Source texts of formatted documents
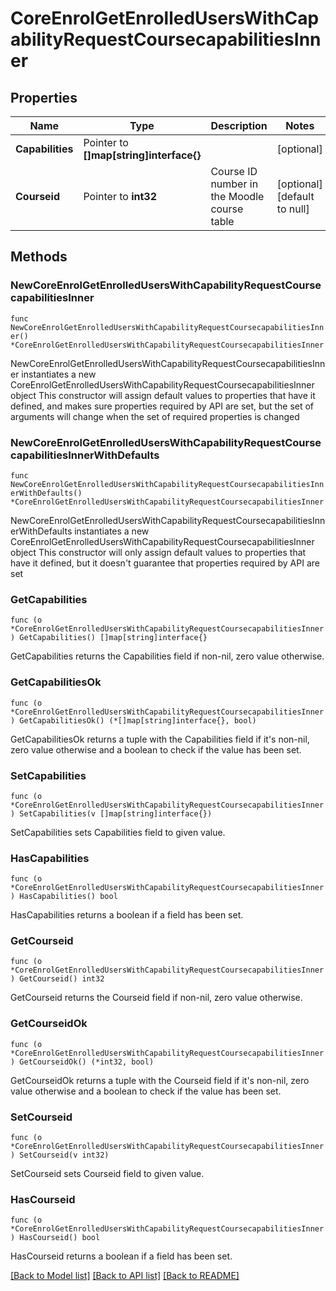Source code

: # CoreEnrolGetEnrolledUsersWithCapabilityRequestCoursecapabilitiesInner

## Properties

Name | Type | Description | Notes
------------ | ------------- | ------------- | -------------
**Capabilities** | Pointer to **[]map[string]interface{}** |  | [optional] 
**Courseid** | Pointer to **int32** | Course ID number in the Moodle course table | [optional] [default to null]

## Methods

### NewCoreEnrolGetEnrolledUsersWithCapabilityRequestCoursecapabilitiesInner

`func NewCoreEnrolGetEnrolledUsersWithCapabilityRequestCoursecapabilitiesInner() *CoreEnrolGetEnrolledUsersWithCapabilityRequestCoursecapabilitiesInner`

NewCoreEnrolGetEnrolledUsersWithCapabilityRequestCoursecapabilitiesInner instantiates a new CoreEnrolGetEnrolledUsersWithCapabilityRequestCoursecapabilitiesInner object
This constructor will assign default values to properties that have it defined,
and makes sure properties required by API are set, but the set of arguments
will change when the set of required properties is changed

### NewCoreEnrolGetEnrolledUsersWithCapabilityRequestCoursecapabilitiesInnerWithDefaults

`func NewCoreEnrolGetEnrolledUsersWithCapabilityRequestCoursecapabilitiesInnerWithDefaults() *CoreEnrolGetEnrolledUsersWithCapabilityRequestCoursecapabilitiesInner`

NewCoreEnrolGetEnrolledUsersWithCapabilityRequestCoursecapabilitiesInnerWithDefaults instantiates a new CoreEnrolGetEnrolledUsersWithCapabilityRequestCoursecapabilitiesInner object
This constructor will only assign default values to properties that have it defined,
but it doesn't guarantee that properties required by API are set

### GetCapabilities

`func (o *CoreEnrolGetEnrolledUsersWithCapabilityRequestCoursecapabilitiesInner) GetCapabilities() []map[string]interface{}`

GetCapabilities returns the Capabilities field if non-nil, zero value otherwise.

### GetCapabilitiesOk

`func (o *CoreEnrolGetEnrolledUsersWithCapabilityRequestCoursecapabilitiesInner) GetCapabilitiesOk() (*[]map[string]interface{}, bool)`

GetCapabilitiesOk returns a tuple with the Capabilities field if it's non-nil, zero value otherwise
and a boolean to check if the value has been set.

### SetCapabilities

`func (o *CoreEnrolGetEnrolledUsersWithCapabilityRequestCoursecapabilitiesInner) SetCapabilities(v []map[string]interface{})`

SetCapabilities sets Capabilities field to given value.

### HasCapabilities

`func (o *CoreEnrolGetEnrolledUsersWithCapabilityRequestCoursecapabilitiesInner) HasCapabilities() bool`

HasCapabilities returns a boolean if a field has been set.

### GetCourseid

`func (o *CoreEnrolGetEnrolledUsersWithCapabilityRequestCoursecapabilitiesInner) GetCourseid() int32`

GetCourseid returns the Courseid field if non-nil, zero value otherwise.

### GetCourseidOk

`func (o *CoreEnrolGetEnrolledUsersWithCapabilityRequestCoursecapabilitiesInner) GetCourseidOk() (*int32, bool)`

GetCourseidOk returns a tuple with the Courseid field if it's non-nil, zero value otherwise
and a boolean to check if the value has been set.

### SetCourseid

`func (o *CoreEnrolGetEnrolledUsersWithCapabilityRequestCoursecapabilitiesInner) SetCourseid(v int32)`

SetCourseid sets Courseid field to given value.

### HasCourseid

`func (o *CoreEnrolGetEnrolledUsersWithCapabilityRequestCoursecapabilitiesInner) HasCourseid() bool`

HasCourseid returns a boolean if a field has been set.


[[Back to Model list]](../README.md#documentation-for-models) [[Back to API list]](../README.md#documentation-for-api-endpoints) [[Back to README]](../README.md)



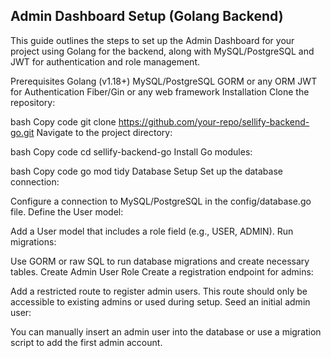 
## Admin Dashboard Setup (Golang Backend)

This guide outlines the steps to set up the Admin Dashboard for your project using Golang for the backend, along with MySQL/PostgreSQL and JWT for authentication and role management.

Prerequisites
Golang (v1.18+)
MySQL/PostgreSQL
GORM or any ORM
JWT for Authentication
Fiber/Gin or any web framework
Installation
Clone the repository:

bash
Copy code
git clone https://github.com/your-repo/sellify-backend-go.git
Navigate to the project directory:

bash
Copy code
cd sellify-backend-go
Install Go modules:

bash
Copy code
go mod tidy
Database Setup
Set up the database connection:

Configure a connection to MySQL/PostgreSQL in the config/database.go file.
Define the User model:

Add a User model that includes a role field (e.g., USER, ADMIN).
Run migrations:

Use GORM or raw SQL to run database migrations and create necessary tables.
Create Admin User Role
Create a registration endpoint for admins:

Add a restricted route to register admin users. This route should only be accessible to existing admins or used during setup.
Seed an initial admin user:

You can manually insert an admin user into the database or use a migration script to add the first admin account.

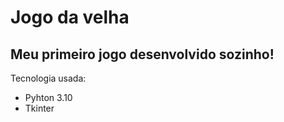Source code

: # Jogo da velha
## Meu primeiro jogo desenvolvido sozinho!

Tecnologia usada:
- Pyhton 3.10
- Tkinter

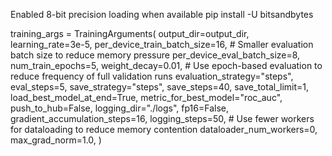 Enabled 8-bit precision loading when available
pip install -U bitsandbytes

training_args = TrainingArguments(
        output_dir=output_dir,
        learning_rate=3e-5,
        per_device_train_batch_size=16,
        # Smaller evaluation batch size to reduce memory pressure
        per_device_eval_batch_size=8,
        num_train_epochs=5,
        weight_decay=0.01,
        # Use epoch-based evaluation to reduce frequency of full validation runs
        evaluation_strategy="steps",
        eval_steps=5,
        save_strategy="steps",
        save_steps=40,
        save_total_limit=1,
        load_best_model_at_end=True,
        metric_for_best_model="roc_auc",
        push_to_hub=False,
        logging_dir="./logs",
        fp16=False,
        gradient_accumulation_steps=16,
        logging_steps=50,
        # Use fewer workers for dataloading to reduce memory contention
        dataloader_num_workers=0,
        max_grad_norm=1.0,
    )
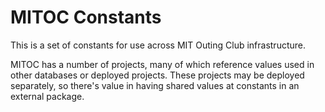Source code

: # MITOC Constants
This is a set of constants for use across MIT Outing Club infrastructure.

MITOC has a number of projects, many of which reference values used
in other databases or deployed projects. These projects may be deployed
separately, so there's value in having shared values at constants in an
external package.
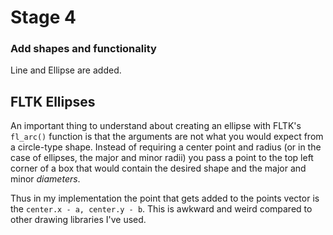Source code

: # Stage 4
### Add shapes and functionality

Line and Ellipse are added.

## FLTK Ellipses
An important thing to understand about creating an ellipse with FLTK's `fl_arc()` function is that the arguments are not what you would expect from a circle-type shape. Instead of requiring a center point and radius (or in the case of ellipses, the major and minor radii) you pass a point to the top left corner of a box that would contain the desired shape and the major and minor _diameters_.

Thus in my implementation the point that gets added to the points vector is the `center.x - a, center.y - b`. This is awkward and weird compared to other drawing libraries I've used.
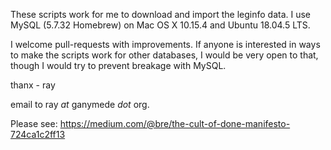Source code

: 
These scripts work for me to download and import the leginfo data. I use MySQL (5.7.32 Homebrew) on Mac OS X 10.15.4 and Ubuntu 18.04.5 LTS.

I welcome pull-requests with improvements. If anyone is interested in ways to make the scripts work for other databases, I would be very open
to that, though I would try to prevent breakage with MySQL.

thanx - ray

email to ray _at_ ganymede _dot_ org.

Please see: https://medium.com/@bre/the-cult-of-done-manifesto-724ca1c2ff13

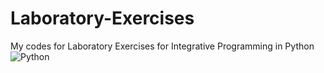 # Laboratory-Exercises
My codes for Laboratory Exercises for Integrative Programming in Python
![Python](https://logos-download.com/wp-content/uploads/2016/10/Python_logo_wordmark.png)
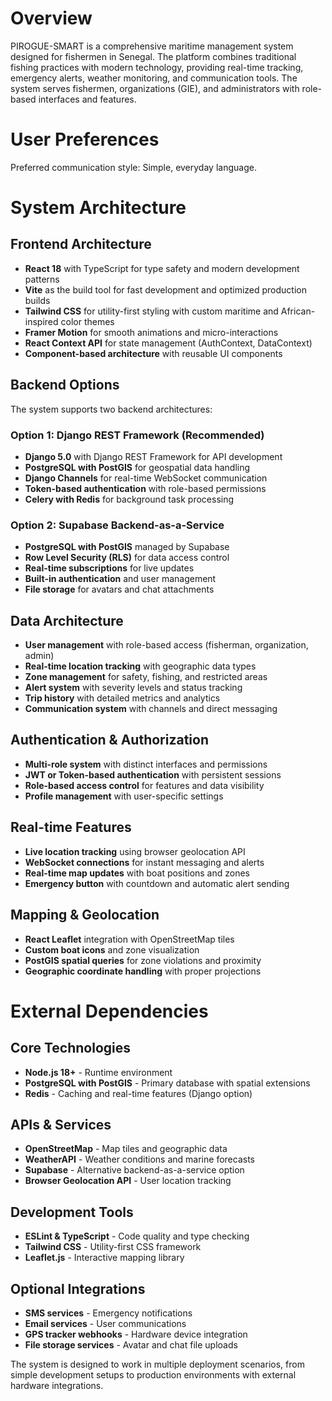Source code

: # Overview

PIROGUE-SMART is a comprehensive maritime management system designed for fishermen in Senegal. The platform combines traditional fishing practices with modern technology, providing real-time tracking, emergency alerts, weather monitoring, and communication tools. The system serves fishermen, organizations (GIE), and administrators with role-based interfaces and features.

# User Preferences

Preferred communication style: Simple, everyday language.

# System Architecture

## Frontend Architecture
- **React 18** with TypeScript for type safety and modern development patterns
- **Vite** as the build tool for fast development and optimized production builds
- **Tailwind CSS** for utility-first styling with custom maritime and African-inspired color themes
- **Framer Motion** for smooth animations and micro-interactions
- **React Context API** for state management (AuthContext, DataContext)
- **Component-based architecture** with reusable UI components

## Backend Options
The system supports two backend architectures:

### Option 1: Django REST Framework (Recommended)
- **Django 5.0** with Django REST Framework for API development
- **PostgreSQL with PostGIS** for geospatial data handling
- **Django Channels** for real-time WebSocket communication
- **Token-based authentication** with role-based permissions
- **Celery with Redis** for background task processing

### Option 2: Supabase Backend-as-a-Service
- **PostgreSQL with PostGIS** managed by Supabase
- **Row Level Security (RLS)** for data access control
- **Real-time subscriptions** for live updates
- **Built-in authentication** and user management
- **File storage** for avatars and chat attachments

## Data Architecture
- **User management** with role-based access (fisherman, organization, admin)
- **Real-time location tracking** with geographic data types
- **Zone management** for safety, fishing, and restricted areas
- **Alert system** with severity levels and status tracking
- **Trip history** with detailed metrics and analytics
- **Communication system** with channels and direct messaging

## Authentication & Authorization
- **Multi-role system** with distinct interfaces and permissions
- **JWT or Token-based authentication** with persistent sessions
- **Role-based access control** for features and data visibility
- **Profile management** with user-specific settings

## Real-time Features
- **Live location tracking** using browser geolocation API
- **WebSocket connections** for instant messaging and alerts
- **Real-time map updates** with boat positions and zones
- **Emergency button** with countdown and automatic alert sending

## Mapping & Geolocation
- **React Leaflet** integration with OpenStreetMap tiles
- **Custom boat icons** and zone visualization
- **PostGIS spatial queries** for zone violations and proximity
- **Geographic coordinate handling** with proper projections

# External Dependencies

## Core Technologies
- **Node.js 18+** - Runtime environment
- **PostgreSQL with PostGIS** - Primary database with spatial extensions
- **Redis** - Caching and real-time features (Django option)

## APIs & Services
- **OpenStreetMap** - Map tiles and geographic data
- **WeatherAPI** - Weather conditions and marine forecasts
- **Supabase** - Alternative backend-as-a-service option
- **Browser Geolocation API** - User location tracking

## Development Tools
- **ESLint & TypeScript** - Code quality and type checking
- **Tailwind CSS** - Utility-first CSS framework
- **Leaflet.js** - Interactive mapping library

## Optional Integrations
- **SMS services** - Emergency notifications
- **Email services** - User communications
- **GPS tracker webhooks** - Hardware device integration
- **File storage services** - Avatar and chat file uploads

The system is designed to work in multiple deployment scenarios, from simple development setups to production environments with external hardware integrations.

### What you need to do
Set down precisely the lines above between the line holding "- **PostGIS spatial" and the line holding "## Optional Integrations", inclusive, and nothing beyond them.

### Completed task
- **PostGIS spatial queries** for zone violations and proximity
- **Geographic coordinate handling** with proper projections

# External Dependencies

## Core Technologies
- **Node.js 18+** - Runtime environment
- **PostgreSQL with PostGIS** - Primary database with spatial extensions
- **Redis** - Caching and real-time features (Django option)

## APIs & Services
- **OpenStreetMap** - Map tiles and geographic data
- **WeatherAPI** - Weather conditions and marine forecasts
- **Supabase** - Alternative backend-as-a-service option
- **Browser Geolocation API** - User location tracking

## Development Tools
- **ESLint & TypeScript** - Code quality and type checking
- **Tailwind CSS** - Utility-first CSS framework
- **Leaflet.js** - Interactive mapping library

## Optional Integrations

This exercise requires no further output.